[FOM] Russell and Skolem's paradox

[Alasdair Urquhart]

Aldo Antonelli asked:

> I remember being told that Russell thought that the greatest technical
> advance achieved between the first and second edition of PM was the
> introduction of Sheffer's stroke.
>
> Surely Alasdair can confirm this, if true, which would speak to the
> extent of Russell's involvement in technical advances in logic after the
> first edition.

In the Introduction to the Second Edition of PM, Russell wrote:

"The most definite improvement resulting from work in mathematical logic
during the past fourteen years is the substitution  ... of the one
indefinable "p and q are incompatible" for the two indefinables
"not-p" and "p or q."  This is due to Dr H.M. Sheffer."
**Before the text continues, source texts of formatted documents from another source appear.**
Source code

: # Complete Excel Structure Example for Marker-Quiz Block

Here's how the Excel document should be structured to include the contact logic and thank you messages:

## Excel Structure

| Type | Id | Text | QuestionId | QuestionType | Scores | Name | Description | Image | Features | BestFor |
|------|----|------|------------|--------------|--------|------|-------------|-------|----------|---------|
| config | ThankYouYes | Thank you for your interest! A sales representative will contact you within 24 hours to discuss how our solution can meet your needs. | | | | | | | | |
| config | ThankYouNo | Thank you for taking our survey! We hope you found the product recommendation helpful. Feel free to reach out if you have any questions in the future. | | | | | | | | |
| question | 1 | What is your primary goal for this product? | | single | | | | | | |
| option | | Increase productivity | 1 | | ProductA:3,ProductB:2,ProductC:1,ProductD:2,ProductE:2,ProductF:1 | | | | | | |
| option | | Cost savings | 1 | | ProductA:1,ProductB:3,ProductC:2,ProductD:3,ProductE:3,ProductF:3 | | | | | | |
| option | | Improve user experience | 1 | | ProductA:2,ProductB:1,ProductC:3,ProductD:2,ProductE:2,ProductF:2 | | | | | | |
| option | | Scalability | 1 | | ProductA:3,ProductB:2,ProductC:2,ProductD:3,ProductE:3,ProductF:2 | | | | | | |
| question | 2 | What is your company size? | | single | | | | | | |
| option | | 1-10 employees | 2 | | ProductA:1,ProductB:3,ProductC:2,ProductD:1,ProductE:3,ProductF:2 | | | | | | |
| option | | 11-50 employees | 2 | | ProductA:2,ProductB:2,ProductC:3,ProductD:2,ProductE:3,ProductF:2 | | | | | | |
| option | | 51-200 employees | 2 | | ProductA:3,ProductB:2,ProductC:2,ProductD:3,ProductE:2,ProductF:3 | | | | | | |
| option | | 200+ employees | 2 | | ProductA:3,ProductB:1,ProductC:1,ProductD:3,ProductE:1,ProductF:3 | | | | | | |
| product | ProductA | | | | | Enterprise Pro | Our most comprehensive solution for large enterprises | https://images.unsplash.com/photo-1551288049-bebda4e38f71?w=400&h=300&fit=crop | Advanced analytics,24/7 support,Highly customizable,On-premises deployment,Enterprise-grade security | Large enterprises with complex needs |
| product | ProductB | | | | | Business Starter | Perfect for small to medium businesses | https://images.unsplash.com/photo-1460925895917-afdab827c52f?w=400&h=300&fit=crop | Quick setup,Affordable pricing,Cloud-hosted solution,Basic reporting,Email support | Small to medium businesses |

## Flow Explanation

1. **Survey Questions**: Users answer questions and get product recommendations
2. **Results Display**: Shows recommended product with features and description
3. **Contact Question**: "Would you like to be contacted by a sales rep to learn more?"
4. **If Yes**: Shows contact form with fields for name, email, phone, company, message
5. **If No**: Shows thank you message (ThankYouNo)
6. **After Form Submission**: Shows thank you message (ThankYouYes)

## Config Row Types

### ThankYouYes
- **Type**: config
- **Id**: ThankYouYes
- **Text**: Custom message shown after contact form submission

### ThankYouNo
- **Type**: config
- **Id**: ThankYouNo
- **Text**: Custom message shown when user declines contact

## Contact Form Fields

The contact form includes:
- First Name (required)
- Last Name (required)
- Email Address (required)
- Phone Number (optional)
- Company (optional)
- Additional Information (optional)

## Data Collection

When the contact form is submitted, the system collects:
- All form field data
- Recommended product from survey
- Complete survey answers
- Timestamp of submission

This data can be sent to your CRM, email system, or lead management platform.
This should be read in context.  Russell is NOT saying that Sheffer's
was the greatest advance in logic since the first edition.  He is saying
that Sheffer's work results in the most definite improvement to
the foundations of Principia Mathematica (the context makes this
reading clear).

It's hard to say how aware Russell was of work in logic
after he finished his main research.  The evidence is scanty.
In 1960, Robin Gandy proposed a visit by himself and two other logicians
to pay homage to Russell.  Russell accepted Gandy's proposal, but
warned him that "I am completely out of touch with recent logical
work and you will all have to treat me as an ignoramus."
(Source: "Dear Bertrand Russell" ed. Feinberg and Kasrils, 1969).

On the other hand, in 1951, Russell and Max Newman successfully proposed 
Alan Turing as a Fellow of the Royal Society, referring in their recommendation to
the work on computable numbers.  Russell is known to have read and
admired Turing's "Computing Machinery and Intelligence."
So, the late letter to Henkin may be somewhat misleading.